Walnuts and nutty-tasting quinoa are the stars in this vegetarian main. Choose short, squat bell peppers that will stand upright easily.

Provided by Martha Stewart

Categories     Food & Cooking     Ingredients     Pasta and Grains     Quinoa Recipes

Time 1h50m

Number Of Ingredients 10

4 red bell peppers
1 tablespoon olive oil
1 medium onion, finely chopped
2 garlic cloves, minced
1 teaspoon ground coriander
Coarse salt and ground pepper
1 cup quinoa, rinsed
1/2 cup fresh parsley leaves, coarsely chopped
1/3 cup walnuts, coarsely chopped
1 cup coarsely grated aged provolone (4 ounces)

Steps:

  • Preheat oven to 450 degrees, with rack in upper third.
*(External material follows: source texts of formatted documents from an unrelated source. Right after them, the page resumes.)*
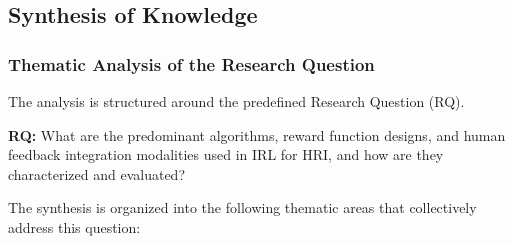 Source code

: \documentclass[rnd]{mas_proposal}
\begin{document}
\subsection{Synthesis of Knowledge}
\subsubsection{Thematic Analysis of the Research Question}
The analysis is structured around the predefined Research Question (RQ).

\textbf{RQ:} What are the predominant algorithms, reward function designs,
and human feedback integration modalities used in IRL for HRI, and how
are they characterized and evaluated?

The synthesis is organized into the following thematic areas that collectively address this question:
\end{document}
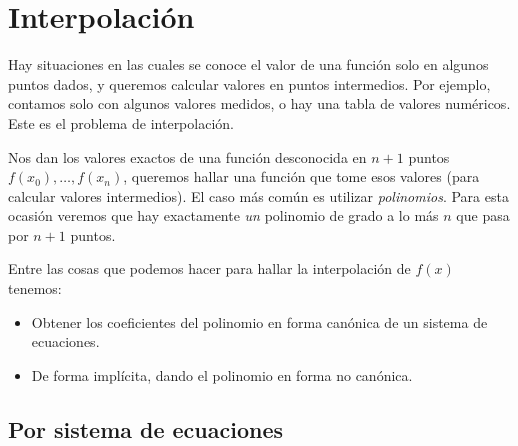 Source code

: 

\chapter{Interpolación}
\label{cha:interpolacion}

  Hay situaciones en las cuales se conoce el valor de una función
  solo en algunos puntos dados,
  y queremos calcular valores en puntos intermedios.
  Por ejemplo,
  contamos solo con algunos valores medidos,
  o hay una tabla de valores numéricos.
  Este es el problema de interpolación.

  Nos dan los valores exactos de una función desconocida
  en \(n + 1\) puntos \(f(x_0), \ldots, f(x_n)\),
  queremos hallar una función que tome esos valores
  (para calcular valores intermedios).
  El caso más común es utilizar \emph{polinomios}.
  Para esta ocasión veremos
  que hay exactamente \emph{un} polinomio de grado a lo más \(n\)
  que pasa por \(n + 1\) puntos.

  Entre las cosas que podemos hacer
  para hallar la interpolación de \(f(x)\) tenemos:
  \begin{itemize}
  \item
    Obtener los coeficientes
    del polinomio en forma canónica de un sistema de ecuaciones.
  \item
    De forma implícita,
    dando el polinomio en forma no canónica.
  \end{itemize}

\section{Por sistema de ecuaciones}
Slice a very thin layer from the base of a pepper so it sits upright. Slice off top, just below stem, and remove ribs and seeds from top and bottom. Repeat with remaining peppers. Discard stems; chop tops, and set aside.
  • In a medium saucepan, heat oil over medium. Add onion, garlic, coriander, and chopped tops; season with salt and pepper. Cook, stirring occasionally, until onion has softened, 4 to 5 minutes.
  • Add quinoa, and cook until fragrant, 1 minute. Add 1 cup water, and bring to a boil. Reduce to a simmer, cover, and cook until water has been absorbed and quinoa is tender, 11 to 13 minutes. Remove from heat, and stir in parsley, walnuts, and 3/4 cup provolone; season with salt and pepper.
  • Dividing evenly, stuff peppers with quinoa mixture; place in a 2-quart baking dish. Cover with aluminum foil, and bake until peppers are tender, about 1 hour. Uncover, and top with remaining 1/4 cup provolone; bake until cheese melts, 10 to 15 minutes more.